Each line from the one holding "Configure the Gateway to" through the final line of the data below is to be given again exactly, and no other line is to appear.

Rendered images with source text:
◇ ◇ ◇ ◇
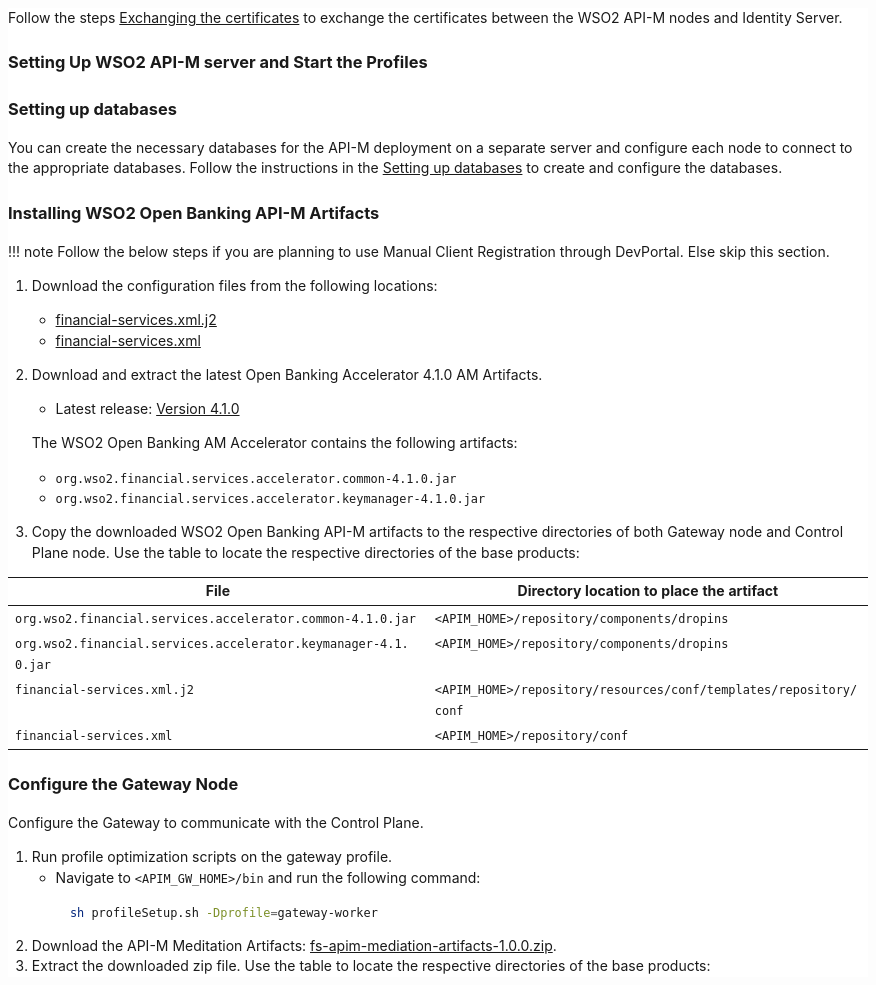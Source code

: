 Follow the steps [Exchanging the certificates](https://ob.docs.wso2.com/en/latest/install-and-setup/setting-up-servers/#exchanging-the-certificates) 
to exchange the certificates between the WSO2 API-M nodes and Identity Server.

### Setting Up WSO2 API-M server and Start the Profiles

### Setting up databases
You can create the necessary databases for the API-M deployment on a separate server and configure each node to connect to the appropriate databases.
Follow the instructions in the [Setting up databases](setting-up-databases.md) to create and configure the databases.

### Installing WSO2 Open Banking API-M Artifacts

!!! note
    Follow the below steps if you are planning to use Manual Client Registration through DevPortal. Else skip this section.

1. Download the configuration files from the following locations:

    - [financial-services.xml.j2](https://github.com/wso2/financial-services-accelerator/blob/main/financial-services-accelerator/accelerators/fs-apim/carbon-home/repository/resources/conf/templates/repository/conf/financial-services.xml.j2)
    - [financial-services.xml](https://github.com/wso2/financial-services-accelerator/blob/main/financial-services-accelerator/accelerators/fs-apim/carbon-home/repository/conf/financial-services.xml)

2. Download and extract the latest Open Banking Accelerator 4.1.0 AM Artifacts.

    - Latest release: [Version 4.1.0](https://github.com/wso2/financial-services-accelerator/releases/tag/v4.1.0)

   The WSO2 Open Banking AM Accelerator contains the following artifacts:

    - `org.wso2.financial.services.accelerator.common-4.1.0.jar`
    - `org.wso2.financial.services.accelerator.keymanager-4.1.0.jar`

3. Copy the downloaded WSO2 Open Banking API-M artifacts to the respective directories of both Gateway node and Control Plane node. 
Use the table to locate the respective directories of the base products:

| File                                                            | Directory location to place the artifact                          |
|-----------------------------------------------------------------|-------------------------------------------------------------------|
| `org.wso2.financial.services.accelerator.common-4.1.0.jar`      | `<APIM_HOME>/repository/components/dropins`                       |
| `org.wso2.financial.services.accelerator.keymanager-4.1.0.jar`  | `<APIM_HOME>/repository/components/dropins`                       |
| `financial-services.xml.j2`                                     | `<APIM_HOME>/repository/resources/conf/templates/repository/conf` |
| `financial-services.xml`                                        | `<APIM_HOME>/repository/conf`                                     |

### Configure the Gateway Node
Configure the Gateway to communicate with the Control Plane.

1. Run profile optimization scripts on the gateway profile.
    - Navigate to `<APIM_GW_HOME>/bin` and run the following command:
      ```bash
        sh profileSetup.sh -Dprofile=gateway-worker
      ```
2. Download the API-M Meditation Artifacts: [fs-apim-mediation-artifacts-1.0.0.zip](https://github.com/wso2/financial-services-apim-mediation-policies/releases/tag/v1.0.0).
3. Extract the downloaded zip file.
   Use the table to locate the respective directories of the base products:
◇ ◇ ◇ ◇
RESULT:
Configure the Gateway to communicate with the Control Plane.

1. Run profile optimization scripts on the gateway profile.
    - Navigate to `<APIM_GW_HOME>/bin` and run the following command:
      ```bash
        sh profileSetup.sh -Dprofile=gateway-worker
      ```
2. Download the API-M Meditation Artifacts: [fs-apim-mediation-artifacts-1.0.0.zip](https://github.com/wso2/financial-services-apim-mediation-policies/releases/tag/v1.0.0).
3. Extract the downloaded zip file.
   Use the table to locate the respective directories of the base products:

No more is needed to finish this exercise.